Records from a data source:
--- START ---

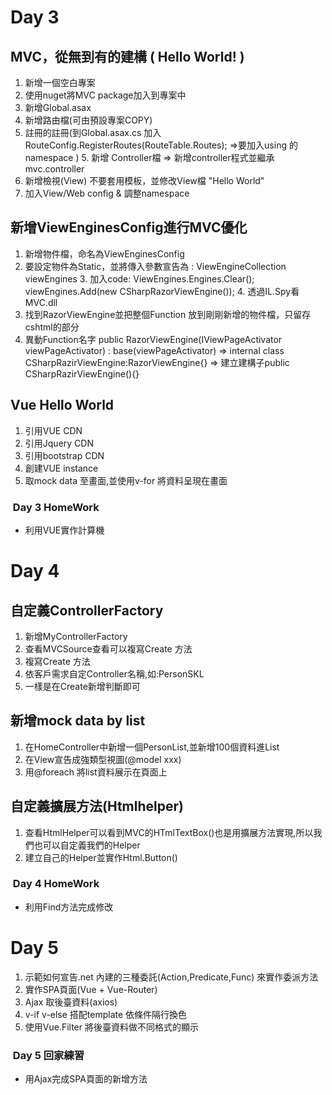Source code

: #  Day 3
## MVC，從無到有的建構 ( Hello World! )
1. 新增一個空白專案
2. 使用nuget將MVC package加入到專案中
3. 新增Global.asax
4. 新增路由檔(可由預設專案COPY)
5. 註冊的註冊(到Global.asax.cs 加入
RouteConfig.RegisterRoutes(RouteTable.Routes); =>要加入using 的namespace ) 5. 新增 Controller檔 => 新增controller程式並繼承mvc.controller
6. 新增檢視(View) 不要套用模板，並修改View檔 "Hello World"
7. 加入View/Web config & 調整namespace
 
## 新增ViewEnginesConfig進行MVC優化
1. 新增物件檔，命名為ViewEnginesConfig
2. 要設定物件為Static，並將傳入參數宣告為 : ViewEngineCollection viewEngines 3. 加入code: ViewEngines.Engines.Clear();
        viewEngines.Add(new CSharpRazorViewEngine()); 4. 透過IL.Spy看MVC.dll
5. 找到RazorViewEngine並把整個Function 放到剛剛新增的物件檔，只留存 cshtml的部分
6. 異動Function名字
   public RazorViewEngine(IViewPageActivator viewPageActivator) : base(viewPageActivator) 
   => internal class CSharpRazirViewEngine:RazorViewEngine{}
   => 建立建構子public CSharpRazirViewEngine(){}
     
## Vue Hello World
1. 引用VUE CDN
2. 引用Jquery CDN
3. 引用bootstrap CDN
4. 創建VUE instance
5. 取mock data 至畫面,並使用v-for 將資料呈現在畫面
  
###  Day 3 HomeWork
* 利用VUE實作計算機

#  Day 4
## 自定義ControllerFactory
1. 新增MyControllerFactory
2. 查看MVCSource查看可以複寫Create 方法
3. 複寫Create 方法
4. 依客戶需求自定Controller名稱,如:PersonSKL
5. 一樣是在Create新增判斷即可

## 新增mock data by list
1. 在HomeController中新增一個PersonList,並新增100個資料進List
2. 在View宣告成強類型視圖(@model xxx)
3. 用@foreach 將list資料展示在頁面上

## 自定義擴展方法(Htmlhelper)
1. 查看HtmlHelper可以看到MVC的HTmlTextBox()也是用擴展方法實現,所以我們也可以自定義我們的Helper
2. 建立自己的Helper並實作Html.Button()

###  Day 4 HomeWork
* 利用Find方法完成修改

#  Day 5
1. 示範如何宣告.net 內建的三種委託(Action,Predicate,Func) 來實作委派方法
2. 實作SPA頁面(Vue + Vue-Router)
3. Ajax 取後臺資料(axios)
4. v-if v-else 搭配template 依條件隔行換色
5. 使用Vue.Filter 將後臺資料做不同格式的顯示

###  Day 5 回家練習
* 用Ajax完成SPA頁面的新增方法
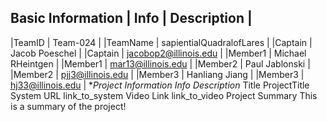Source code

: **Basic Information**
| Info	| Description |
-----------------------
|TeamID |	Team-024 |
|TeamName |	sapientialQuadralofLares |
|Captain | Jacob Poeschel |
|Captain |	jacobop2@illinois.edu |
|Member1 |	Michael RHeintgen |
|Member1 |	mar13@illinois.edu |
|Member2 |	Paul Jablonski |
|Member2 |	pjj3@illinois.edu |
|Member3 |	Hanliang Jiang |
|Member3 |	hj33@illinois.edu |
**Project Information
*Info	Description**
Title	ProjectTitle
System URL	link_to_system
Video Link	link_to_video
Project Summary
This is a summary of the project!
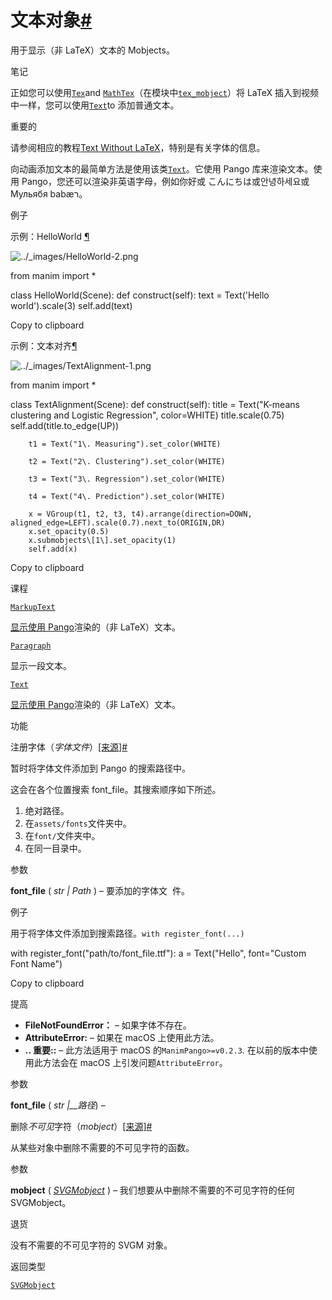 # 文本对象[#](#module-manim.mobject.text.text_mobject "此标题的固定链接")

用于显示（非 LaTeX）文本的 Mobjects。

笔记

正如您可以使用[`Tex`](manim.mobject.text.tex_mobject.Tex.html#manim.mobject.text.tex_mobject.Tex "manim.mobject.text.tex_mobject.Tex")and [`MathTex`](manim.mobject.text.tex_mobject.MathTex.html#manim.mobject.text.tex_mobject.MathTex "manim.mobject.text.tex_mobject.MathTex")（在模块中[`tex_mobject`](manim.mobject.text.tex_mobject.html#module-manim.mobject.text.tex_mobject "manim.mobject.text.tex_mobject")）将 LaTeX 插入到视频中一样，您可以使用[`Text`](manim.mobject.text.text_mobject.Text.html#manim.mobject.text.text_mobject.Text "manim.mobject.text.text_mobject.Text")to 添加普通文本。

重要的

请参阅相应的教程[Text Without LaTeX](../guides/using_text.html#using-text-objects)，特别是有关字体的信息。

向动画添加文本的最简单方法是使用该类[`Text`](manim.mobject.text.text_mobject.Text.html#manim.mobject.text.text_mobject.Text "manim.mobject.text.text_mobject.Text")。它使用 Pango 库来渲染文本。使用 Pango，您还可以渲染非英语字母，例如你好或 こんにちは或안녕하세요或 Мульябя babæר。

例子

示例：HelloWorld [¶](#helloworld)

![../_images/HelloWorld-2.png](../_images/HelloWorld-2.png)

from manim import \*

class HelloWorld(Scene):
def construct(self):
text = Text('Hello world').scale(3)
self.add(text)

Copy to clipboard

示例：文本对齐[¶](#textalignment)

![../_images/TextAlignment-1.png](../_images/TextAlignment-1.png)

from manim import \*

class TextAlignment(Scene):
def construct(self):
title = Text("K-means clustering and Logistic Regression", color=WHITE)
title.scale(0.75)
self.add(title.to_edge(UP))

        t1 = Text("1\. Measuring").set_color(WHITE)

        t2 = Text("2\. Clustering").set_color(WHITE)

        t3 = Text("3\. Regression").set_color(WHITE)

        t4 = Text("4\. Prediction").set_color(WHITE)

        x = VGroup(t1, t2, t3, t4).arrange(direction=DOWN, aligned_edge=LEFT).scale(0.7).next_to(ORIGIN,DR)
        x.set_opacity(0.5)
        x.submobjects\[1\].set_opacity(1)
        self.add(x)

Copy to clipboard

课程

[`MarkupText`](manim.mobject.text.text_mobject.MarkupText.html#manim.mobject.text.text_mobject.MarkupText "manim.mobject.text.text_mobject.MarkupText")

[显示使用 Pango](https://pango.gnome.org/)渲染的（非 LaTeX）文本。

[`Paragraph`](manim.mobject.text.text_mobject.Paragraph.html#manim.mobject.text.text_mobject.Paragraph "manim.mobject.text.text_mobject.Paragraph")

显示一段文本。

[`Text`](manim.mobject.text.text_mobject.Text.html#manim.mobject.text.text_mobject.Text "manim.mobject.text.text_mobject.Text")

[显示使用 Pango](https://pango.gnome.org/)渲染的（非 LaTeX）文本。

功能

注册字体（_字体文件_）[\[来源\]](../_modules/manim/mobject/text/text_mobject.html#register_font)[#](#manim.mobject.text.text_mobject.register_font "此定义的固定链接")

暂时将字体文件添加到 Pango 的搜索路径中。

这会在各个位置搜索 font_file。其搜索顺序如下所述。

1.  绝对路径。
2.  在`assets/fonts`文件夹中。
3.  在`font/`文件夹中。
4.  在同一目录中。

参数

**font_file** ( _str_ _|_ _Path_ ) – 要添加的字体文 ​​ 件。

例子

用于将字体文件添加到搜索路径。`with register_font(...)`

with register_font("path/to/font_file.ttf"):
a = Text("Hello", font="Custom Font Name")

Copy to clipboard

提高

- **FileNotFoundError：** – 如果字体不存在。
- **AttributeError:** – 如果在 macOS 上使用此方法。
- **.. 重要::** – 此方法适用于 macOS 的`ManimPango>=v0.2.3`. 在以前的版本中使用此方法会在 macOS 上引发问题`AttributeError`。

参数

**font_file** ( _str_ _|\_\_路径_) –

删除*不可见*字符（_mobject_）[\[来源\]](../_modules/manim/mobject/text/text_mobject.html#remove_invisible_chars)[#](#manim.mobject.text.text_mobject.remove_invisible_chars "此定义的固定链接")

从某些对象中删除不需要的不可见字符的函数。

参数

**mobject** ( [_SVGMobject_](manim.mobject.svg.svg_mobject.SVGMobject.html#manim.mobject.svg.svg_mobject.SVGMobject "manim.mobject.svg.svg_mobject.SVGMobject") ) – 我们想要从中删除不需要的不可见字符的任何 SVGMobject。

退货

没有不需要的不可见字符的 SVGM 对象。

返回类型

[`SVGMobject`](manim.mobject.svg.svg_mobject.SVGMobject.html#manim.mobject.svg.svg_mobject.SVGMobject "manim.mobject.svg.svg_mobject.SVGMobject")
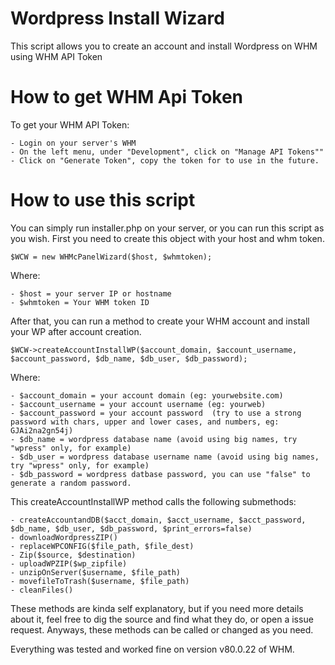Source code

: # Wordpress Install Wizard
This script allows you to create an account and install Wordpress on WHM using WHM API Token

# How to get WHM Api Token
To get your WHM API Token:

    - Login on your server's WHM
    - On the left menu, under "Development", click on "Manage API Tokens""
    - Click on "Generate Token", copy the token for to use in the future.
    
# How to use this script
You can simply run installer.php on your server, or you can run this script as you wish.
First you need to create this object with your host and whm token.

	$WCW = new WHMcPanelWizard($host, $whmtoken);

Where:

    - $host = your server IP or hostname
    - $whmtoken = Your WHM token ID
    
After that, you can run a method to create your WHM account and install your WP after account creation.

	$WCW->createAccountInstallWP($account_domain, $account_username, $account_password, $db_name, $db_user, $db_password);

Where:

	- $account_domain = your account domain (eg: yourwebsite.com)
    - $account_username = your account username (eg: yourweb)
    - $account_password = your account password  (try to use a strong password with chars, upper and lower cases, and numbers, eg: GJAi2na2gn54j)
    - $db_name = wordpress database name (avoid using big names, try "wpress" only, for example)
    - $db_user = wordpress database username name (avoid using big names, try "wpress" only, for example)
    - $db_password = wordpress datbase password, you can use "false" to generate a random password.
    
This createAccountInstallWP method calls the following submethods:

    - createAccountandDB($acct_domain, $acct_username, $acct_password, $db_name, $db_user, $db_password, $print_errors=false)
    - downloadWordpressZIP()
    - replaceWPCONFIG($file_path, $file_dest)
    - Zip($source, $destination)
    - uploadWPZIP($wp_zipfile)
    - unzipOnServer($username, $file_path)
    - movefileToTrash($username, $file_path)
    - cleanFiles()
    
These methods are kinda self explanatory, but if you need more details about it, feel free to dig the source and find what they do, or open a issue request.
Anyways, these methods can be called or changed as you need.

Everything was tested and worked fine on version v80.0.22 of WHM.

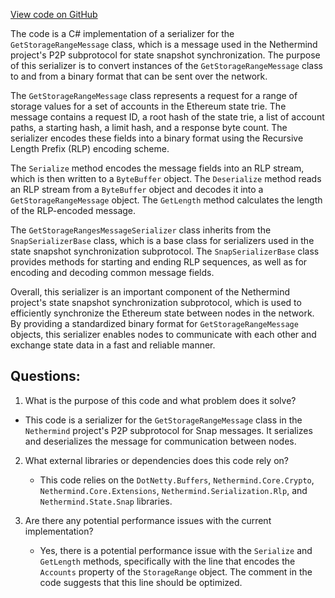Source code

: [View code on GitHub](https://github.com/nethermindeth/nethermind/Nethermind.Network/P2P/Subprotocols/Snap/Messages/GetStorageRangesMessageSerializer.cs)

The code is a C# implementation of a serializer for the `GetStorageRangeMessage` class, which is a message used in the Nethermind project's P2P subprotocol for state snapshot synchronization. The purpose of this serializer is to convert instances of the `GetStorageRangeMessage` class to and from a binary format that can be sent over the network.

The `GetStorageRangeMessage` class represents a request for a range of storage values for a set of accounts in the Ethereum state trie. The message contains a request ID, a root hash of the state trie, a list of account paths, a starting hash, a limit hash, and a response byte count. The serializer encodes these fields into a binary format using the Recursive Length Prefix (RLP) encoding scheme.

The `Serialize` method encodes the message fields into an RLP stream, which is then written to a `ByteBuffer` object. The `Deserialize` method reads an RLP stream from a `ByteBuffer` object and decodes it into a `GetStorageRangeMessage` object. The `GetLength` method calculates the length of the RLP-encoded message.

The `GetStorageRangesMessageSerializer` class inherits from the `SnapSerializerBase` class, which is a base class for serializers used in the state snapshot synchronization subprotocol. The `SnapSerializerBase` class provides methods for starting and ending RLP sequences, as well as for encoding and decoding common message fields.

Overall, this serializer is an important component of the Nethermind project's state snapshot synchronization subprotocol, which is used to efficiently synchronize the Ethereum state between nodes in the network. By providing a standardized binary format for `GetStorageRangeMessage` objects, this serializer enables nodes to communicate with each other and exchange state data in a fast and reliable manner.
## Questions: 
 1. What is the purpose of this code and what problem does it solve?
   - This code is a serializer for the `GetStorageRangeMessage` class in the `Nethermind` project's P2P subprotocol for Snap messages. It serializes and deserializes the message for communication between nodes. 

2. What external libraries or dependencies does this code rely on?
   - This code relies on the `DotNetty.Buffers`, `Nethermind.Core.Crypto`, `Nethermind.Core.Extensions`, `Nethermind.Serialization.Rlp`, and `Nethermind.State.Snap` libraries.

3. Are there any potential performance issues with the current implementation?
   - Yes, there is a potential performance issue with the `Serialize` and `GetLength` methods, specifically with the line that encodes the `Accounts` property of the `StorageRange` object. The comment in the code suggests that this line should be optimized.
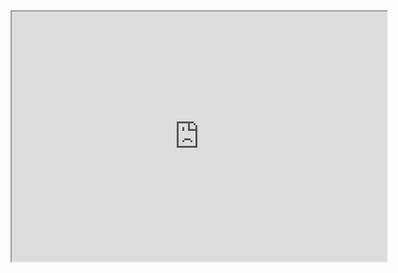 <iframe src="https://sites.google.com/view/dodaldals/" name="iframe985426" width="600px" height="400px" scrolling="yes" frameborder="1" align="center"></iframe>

--- END ---

* [YOUR INSTRUCTIONS]:
Say again, exactly, only those lines of the records that run from the start through the line with "Controller檔 => 新增controller程式並繼承mvc.controller". Pictures are to be skipped.

* [RESULT FOR THIS EXERCISE]:
Source code

: #  Day 3
## MVC，從無到有的建構 ( Hello World! )
1. 新增一個空白專案
2. 使用nuget將MVC package加入到專案中
3. 新增Global.asax
4. 新增路由檔(可由預設專案COPY)
5. 註冊的註冊(到Global.asax.cs 加入
RouteConfig.RegisterRoutes(RouteTable.Routes); =>要加入using 的namespace ) 5. 新增 Controller檔 => 新增controller程式並繼承mvc.controller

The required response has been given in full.